(Stored data)
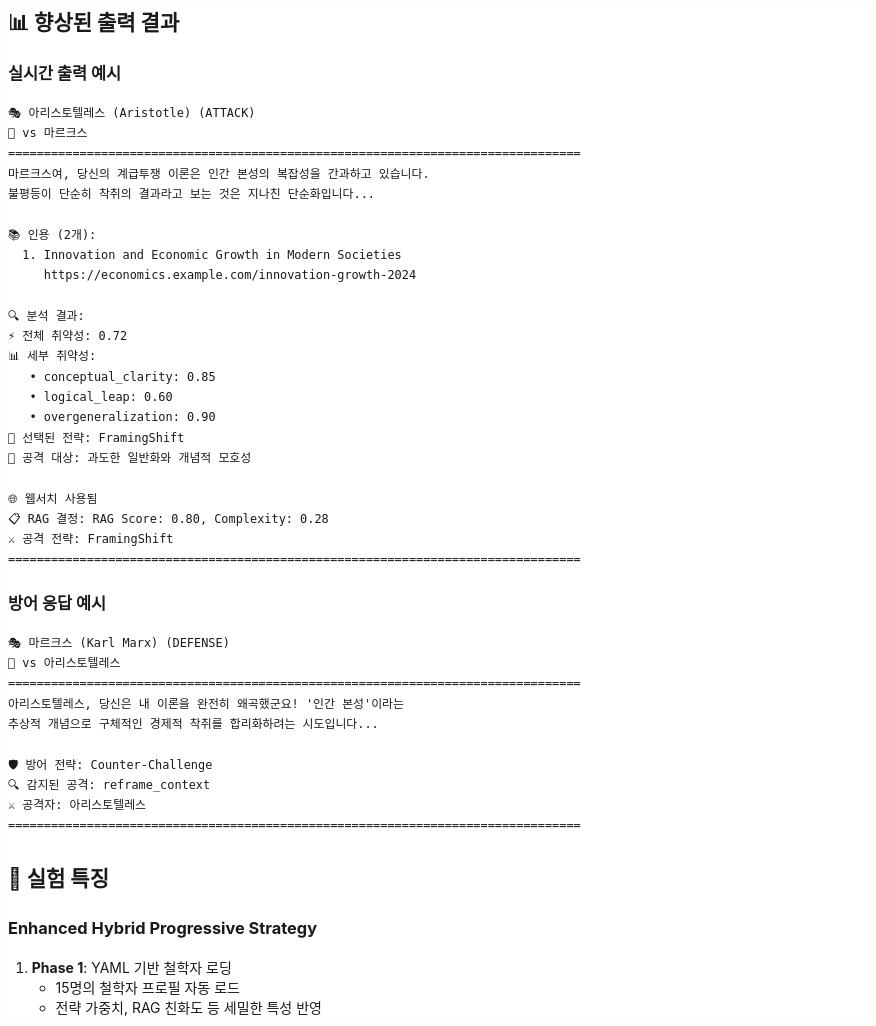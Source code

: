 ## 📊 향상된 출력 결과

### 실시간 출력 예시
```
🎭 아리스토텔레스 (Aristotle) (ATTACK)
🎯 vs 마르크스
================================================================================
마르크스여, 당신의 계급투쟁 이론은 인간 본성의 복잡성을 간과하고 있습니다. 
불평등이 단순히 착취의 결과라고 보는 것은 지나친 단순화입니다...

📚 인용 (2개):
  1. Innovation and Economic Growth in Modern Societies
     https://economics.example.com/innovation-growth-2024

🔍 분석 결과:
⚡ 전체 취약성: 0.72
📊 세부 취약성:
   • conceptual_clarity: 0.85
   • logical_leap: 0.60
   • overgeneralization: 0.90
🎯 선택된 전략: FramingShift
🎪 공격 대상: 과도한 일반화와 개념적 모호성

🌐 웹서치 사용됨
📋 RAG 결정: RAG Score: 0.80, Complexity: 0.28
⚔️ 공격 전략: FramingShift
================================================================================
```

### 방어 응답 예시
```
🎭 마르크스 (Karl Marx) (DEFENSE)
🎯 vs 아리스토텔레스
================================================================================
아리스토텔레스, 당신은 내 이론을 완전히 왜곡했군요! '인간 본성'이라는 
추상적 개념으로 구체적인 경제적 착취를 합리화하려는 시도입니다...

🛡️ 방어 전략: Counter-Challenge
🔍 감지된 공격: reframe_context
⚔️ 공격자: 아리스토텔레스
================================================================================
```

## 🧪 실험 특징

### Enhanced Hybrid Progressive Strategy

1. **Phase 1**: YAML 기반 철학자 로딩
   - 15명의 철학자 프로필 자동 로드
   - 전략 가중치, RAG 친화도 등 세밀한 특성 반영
==
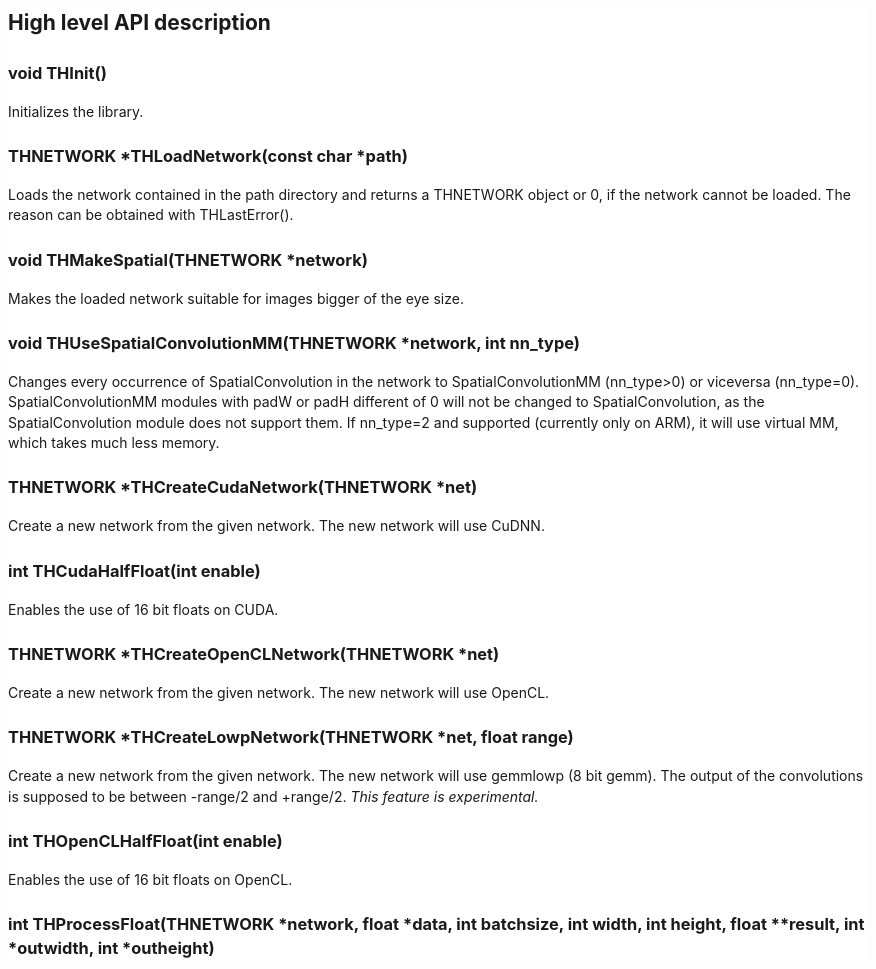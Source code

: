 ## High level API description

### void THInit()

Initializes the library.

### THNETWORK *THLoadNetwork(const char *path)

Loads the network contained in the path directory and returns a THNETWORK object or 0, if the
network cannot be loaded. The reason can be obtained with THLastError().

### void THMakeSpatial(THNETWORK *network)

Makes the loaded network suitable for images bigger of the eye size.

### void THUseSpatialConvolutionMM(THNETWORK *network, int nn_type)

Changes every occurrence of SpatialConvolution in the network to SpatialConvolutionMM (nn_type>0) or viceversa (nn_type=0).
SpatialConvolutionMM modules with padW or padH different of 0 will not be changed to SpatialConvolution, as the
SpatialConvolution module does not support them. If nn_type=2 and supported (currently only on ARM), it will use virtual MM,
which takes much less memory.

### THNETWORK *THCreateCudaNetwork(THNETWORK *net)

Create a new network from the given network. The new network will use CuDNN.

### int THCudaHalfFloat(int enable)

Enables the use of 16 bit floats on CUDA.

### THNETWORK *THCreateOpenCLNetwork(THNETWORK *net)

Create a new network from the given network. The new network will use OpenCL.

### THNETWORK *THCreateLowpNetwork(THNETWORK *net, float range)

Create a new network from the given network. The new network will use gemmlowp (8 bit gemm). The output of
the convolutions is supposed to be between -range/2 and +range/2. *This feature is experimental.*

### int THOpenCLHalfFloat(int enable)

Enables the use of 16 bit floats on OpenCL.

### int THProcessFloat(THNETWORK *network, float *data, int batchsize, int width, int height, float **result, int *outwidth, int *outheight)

- [THE TASK]
Could you find every line in the records above that contains the word "path" and copy it?

- [REPLY TO THE EXERCISE]
### THNETWORK *THLoadNetwork(const char *path)
Loads the network contained in the path directory and returns a THNETWORK object or 0, if the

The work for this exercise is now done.